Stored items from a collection
══════

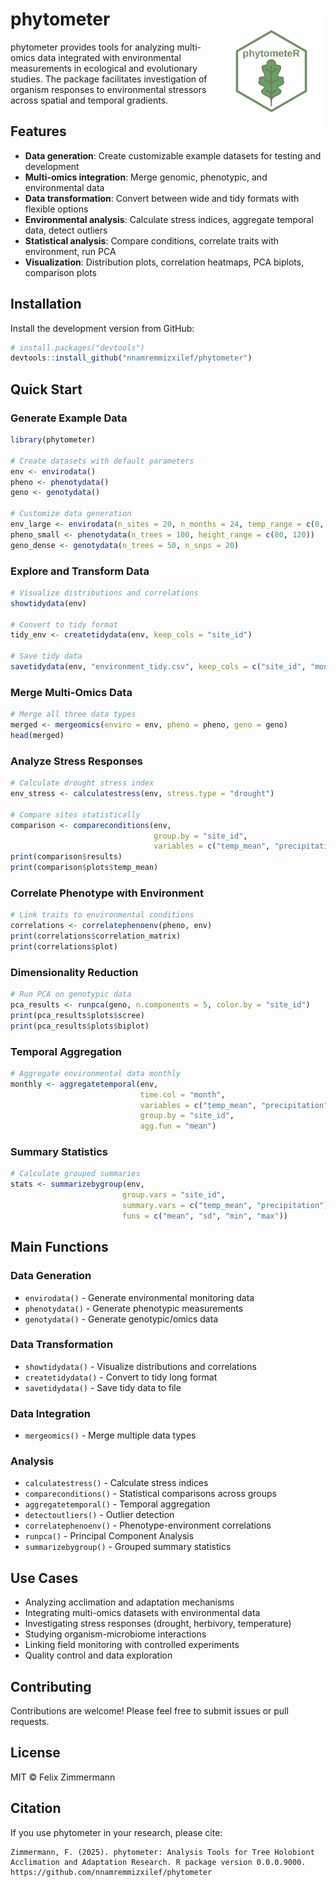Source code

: # phytometer <img src="inst/hex/logo.png" align="right" height="200" />

phytometer provides tools for analyzing multi-omics data integrated with environmental measurements in ecological and evolutionary studies. The package facilitates investigation of organism responses to environmental stressors across spatial and temporal gradients.

## Features

- **Data generation**: Create customizable example datasets for testing and development
- **Multi-omics integration**: Merge genomic, phenotypic, and environmental data
- **Data transformation**: Convert between wide and tidy formats with flexible options
- **Environmental analysis**: Calculate stress indices, aggregate temporal data, detect outliers
- **Statistical analysis**: Compare conditions, correlate traits with environment, run PCA
- **Visualization**: Distribution plots, correlation heatmaps, PCA biplots, comparison plots

## Installation

Install the development version from GitHub:
```r
# install.packages("devtools")
devtools::install_github("nnamremmizxilef/phytometer")
```

## Quick Start

### Generate Example Data
```r
library(phytometer)

# Create datasets with default parameters
env <- envirodata()
pheno <- phenotydata()
geno <- genotydata()

# Customize data generation
env_large <- envirodata(n_sites = 20, n_months = 24, temp_range = c(0, 30))
pheno_small <- phenotydata(n_trees = 100, height_range = c(80, 120))
geno_dense <- genotydata(n_trees = 50, n_snps = 20)
```

### Explore and Transform Data
```r
# Visualize distributions and correlations
showtidydata(env)

# Convert to tidy format
tidy_env <- createtidydata(env, keep_cols = "site_id")

# Save tidy data
savetidydata(env, "environment_tidy.csv", keep_cols = c("site_id", "month"))
```

### Merge Multi-Omics Data
```r
# Merge all three data types
merged <- mergeomics(enviro = env, pheno = pheno, geno = geno)
head(merged)
```

### Analyze Stress Responses
```r
# Calculate drought stress index
env_stress <- calculatestress(env, stress.type = "drought")

# Compare sites statistically
comparison <- compareconditions(env, 
                                group.by = "site_id",
                                variables = c("temp_mean", "precipitation"))
print(comparison$results)
print(comparison$plots$temp_mean)
```

### Correlate Phenotype with Environment
```r
# Link traits to environmental conditions
correlations <- correlatephenoenv(pheno, env)
print(correlations$correlation_matrix)
print(correlations$plot)
```

### Dimensionality Reduction
```r
# Run PCA on genotypic data
pca_results <- runpca(geno, n.components = 5, color.by = "site_id")
print(pca_results$plots$scree)
print(pca_results$plots$biplot)
```

### Temporal Aggregation
```r
# Aggregate environmental data monthly
monthly <- aggregatetemporal(env, 
                             time.col = "month",
                             variables = c("temp_mean", "precipitation"),
                             group.by = "site_id",
                             agg.fun = "mean")
```

### Summary Statistics
```r
# Calculate grouped summaries
stats <- summarizebygroup(env,
                         group.vars = "site_id",
                         summary.vars = c("temp_mean", "precipitation"),
                         funs = c("mean", "sd", "min", "max"))
```

## Main Functions

### Data Generation
- `envirodata()` - Generate environmental monitoring data
- `phenotydata()` - Generate phenotypic measurements
- `genotydata()` - Generate genotypic/omics data

### Data Transformation
- `showtidydata()` - Visualize distributions and correlations
- `createtidydata()` - Convert to tidy long format
- `savetidydata()` - Save tidy data to file

### Data Integration
- `mergeomics()` - Merge multiple data types

### Analysis
- `calculatestress()` - Calculate stress indices
- `compareconditions()` - Statistical comparisons across groups
- `aggregatetemporal()` - Temporal aggregation
- `detectoutliers()` - Outlier detection
- `correlatephenoenv()` - Phenotype-environment correlations
- `runpca()` - Principal Component Analysis
- `summarizebygroup()` - Grouped summary statistics

## Use Cases

- Analyzing acclimation and adaptation mechanisms
- Integrating multi-omics datasets with environmental data
- Investigating stress responses (drought, herbivory, temperature)
- Studying organism-microbiome interactions
- Linking field monitoring with controlled experiments
- Quality control and data exploration

## Contributing

Contributions are welcome! Please feel free to submit issues or pull requests.

## License

MIT © Felix Zimmermann

## Citation

If you use phytometer in your research, please cite:
```
Zimmermann, F. (2025). phytometer: Analysis Tools for Tree Holobiont 
Acclimation and Adaptation Research. R package version 0.0.0.9000.
https://github.com/nnamremmizxilef/phytometer
```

══════

• ASSIGNMENT: Search the lines above for the string "types", then show every one that has it.

• SOLVED PROBLEM:
# Merge all three data types
- `mergeomics()` - Merge multiple data types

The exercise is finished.